And the fact is, the experience hasn’t been all that terrible (although we’re getting to the levels where my frustration factor kicks into high gear). Part of that may just be that we don’t get to play very often, compared with the group that I played 3e with; I have more time to prepare for each sessions now. But also I’ve realized something – while I don’t care for 3e/PF’s rules, I really and truly enjoy the character generation mini-game. And as a DM, I adore creating mechanical monstrosity NPCs, even as I realize that the NPC creation process is detrimental to the actual playing of the game. I like having the resource limits – this many points for ability scores, this many feats, no more than this final CR, and so on – and seeing what I can come up with. Free-form, story-based systems may be more fun to run, for me anyway, but they can be a bit of a bore to prep for in comparison.

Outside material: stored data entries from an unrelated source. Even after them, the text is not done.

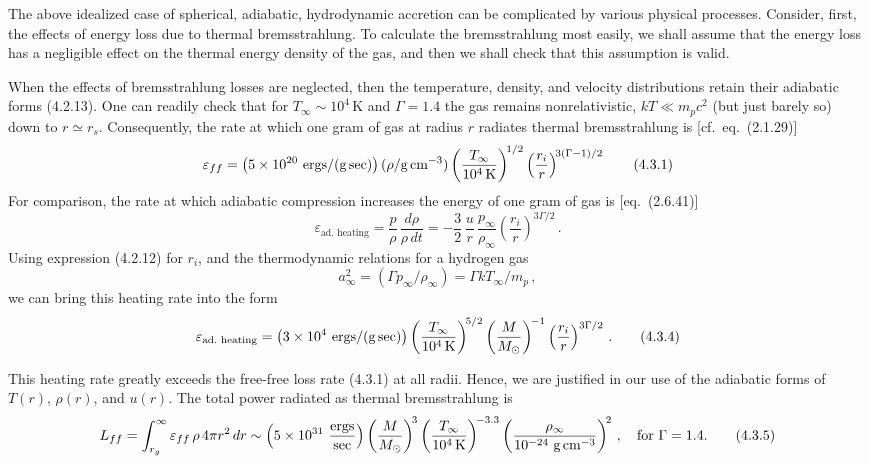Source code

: The above idealized case of spherical, adiabatic, hydrodynamic accretion can be
complicated by various physical processes.  Consider, first, the effects of energy
loss due to thermal bremsstrahlung.  To calculate the bremsstrahlung most easily,
we shall assume that the energy loss has a negligible effect on the thermal energy
density of the gas, and then we shall check that this assumption is valid.

When the effects of bremsstrahlung losses are neglected, then the temperature,
density, and velocity distributions retain their adiabatic forms (4.2.13).  One can
readily check that for $T_\infty \sim 10^4$\,K and $\Gamma = 1.4$ the gas remains nonrelativistic,
$kT \ll m_p c^2$ (but just barely so) down to $r \simeq r_s$.  Consequently, the rate at which
one gram of gas at radius $r$ radiates thermal bremsstrahlung is [cf.\ eq.~(2.1.29)]
%
\begin{equation}
\varepsilon_{ff}
= \bigl(5 \times 10^{20}~\text{ergs/(g\,sec)}\bigr)\,
  (\rho / \text{g\,cm}^{-3})
  \left(\frac{T_\infty}{10^4\,\text{K}}\right)^{\!1/2}
  \left(\frac{r_i}{r}\right)^{\!3(\Gamma-1)/2}
\tag{4.3.1}
\end{equation}
%
For comparison, the rate at which adiabatic compression increases the energy of
one gram of gas is [eq.~(2.6.41)]
%
\begin{equation}
\varepsilon_{\text{ad.\ heating}}
= \frac{p}{\rho}\,\frac{d\rho}{\rho\,dt}
= -\frac{3}{2}\,\frac{u}{r}\,\frac{p_\infty}{\rho_\infty}
  \left(\frac{r_i}{r}\right)^{3\Gamma/2}\,.
\tag{4.3.2}
\end{equation}
%
Using expression (4.2.12) for $r_i$, and the thermodynamic relations for a hydro\-gen gas
%
\begin{equation}
a_\infty^2 = (\Gamma p_\infty / \rho_\infty) = \Gamma kT_\infty / m_p\,,
\tag{4.3.3}
\end{equation}
%
we can bring this heating rate into the form
%
\begin{equation}
\varepsilon_{\text{ad.\ heating}}
= \bigl(3 \times 10^4~\text{ergs}/(\text{g\,sec})\bigr)
  \left(\frac{T_\infty}{10^4\,\text{K}}\right)^{\!5/2}
  \left(\frac{M}{M_\odot}\right)^{\!-1}
  \left(\frac{r_i}{r}\right)^{3\Gamma/2}\,.
\tag{4.3.4}
\end{equation}

This heating rate greatly exceeds the free-free loss rate (4.3.1) at all radii.  Hence,
we are justified in our use of the adiabatic forms of $T(r)$, $\rho(r)$, and $u(r)$.  The total
power radiated as thermal bremsstrahlung is
%
\begin{equation}
L_{ff}
= \int_{r_g}^{\infty} \varepsilon_{ff}\,\rho\, 4\pi r^2\, dr
\sim \left(5 \times 10^{31}~\frac{\text{ergs}}{\text{sec}}\right)
  \left(\frac{M}{M_\odot}\right)^{\!3}
  \left(\frac{T_\infty}{10^4\,\text{K}}\right)^{\!-3.3}
  \left(\frac{\rho_\infty}{10^{-24}~\text{g\,cm}^{-3}}\right)^{\!2}\,,
  \quad\text{for }\Gamma = 1.4.
\tag{4.3.5}
\end{equation}

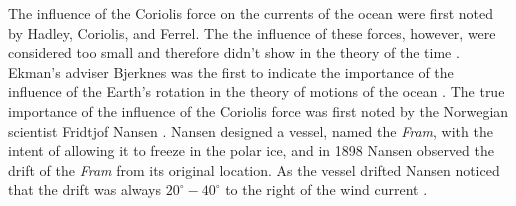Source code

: The influence of the Coriolis force on the currents of the ocean were first
noted by Hadley, Coriolis, and Ferrel. The the influence of these forces,
however, were considered too small and therefore didn't show in the theory of
the time \cite{Ekman1905}. Ekman's adviser Bjerknes was the first to indicate
the importance of the influence of the Earth's rotation in the theory of motions
of the ocean \cite{Ekman1905}. The true importance of the influence of the
Coriolis force was first noted by the Norwegian scientist Fridtjof Nansen
\cite{Beesley2008, Ekman1905}. Nansen designed a vessel, named the \emph{Fram},
with the intent of allowing it to freeze in the polar ice, and in 1898 Nansen
observed the drift of the \emph{Fram} from its original location. As the vessel
drifted Nansen noticed that the drift was always $20^\circ - 40^\circ$ to the
right of the wind current \cite{Beesley2008}.

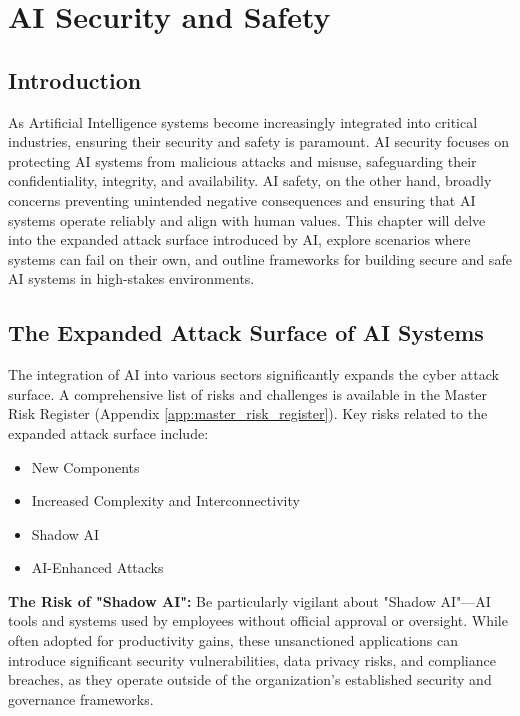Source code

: \chapter{AI Security and Safety}
\label{chap:ai_security_and_safety}

\section{Introduction}
\label{sec:security_introduction}
As Artificial Intelligence systems become increasingly integrated into critical industries, ensuring their security and safety is paramount. AI security focuses on protecting AI systems from malicious attacks and misuse, safeguarding their confidentiality, integrity, and availability. AI safety, on the other hand, broadly concerns preventing unintended negative consequences and ensuring that AI systems operate reliably and align with human values. This chapter will delve into the expanded attack surface introduced by AI, explore scenarios where systems can fail on their own, and outline frameworks for building secure and safe AI systems in high-stakes environments.

\section{The Expanded Attack Surface of AI Systems}
\label{sec:attack_surface}

The integration of AI into various sectors significantly expands the cyber attack surface. A comprehensive list of risks and challenges is available in the Master Risk Register (Appendix \ref{app:master_risk_register}). Key risks related to the expanded attack surface include:

\begin{itemize}
    \item New Components
    \item Increased Complexity and Interconnectivity
    \item Shadow AI
    \item AI-Enhanced Attacks
\end{itemize}

\begin{warning}
\textbf{The Risk of "Shadow AI":} Be particularly vigilant about "Shadow AI"—AI tools and systems used by employees without official approval or oversight. While often adopted for productivity gains, these unsanctioned applications can introduce significant security vulnerabilities, data privacy risks, and compliance breaches, as they operate outside of the organization's established security and governance frameworks.
\end{warning}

Admittedly, my attitude was not so rosy back when I was DMing 3e, as building complex NPCs meant pouring through book after book and typing it all up by hand. But now I have Hero Lab, and I can have my cake and eat it too. For most any major foe the PCs have or will face, I have a handful of different builds sitting on my computer as I experimented with different ways to capture the right feel for them within the framework of Pathfinder’s NPC construction rules.

I recently realized just how much I love chargen when I got a couple of the books for FFG’s new-ish Star Wars RPG for my birthday, and started obsessively playing around with OggDude’s awesome character generator. And a few years back, after I received Cubicle 7’s The One Ring as a present, I had spent a lot of time with this pretty amazing web-based chargen tool. And thinking back further, as a kid I would spend hours and hours rolling up random super-heroes with the charts in TSR’s old Marvel Superheroes RPG (edit: I found a character generator for that, too, but obviously I didn’t have that back in the day). I just really enjoy creating characters within a defined mechanical framework, whether it’s point-buy, choose from a list, or random tables.

But I also really dislike the system mastery that such frameworks typically require of players – or, for random chargen, the imbalances that result – and see that as a real impediment to a fun and satisfying game for all. Personally, I enjoy exploring rule systems and acquiring that mastery, but I haven’t had the (mis?) fortune of playing with many people who posses that same desire.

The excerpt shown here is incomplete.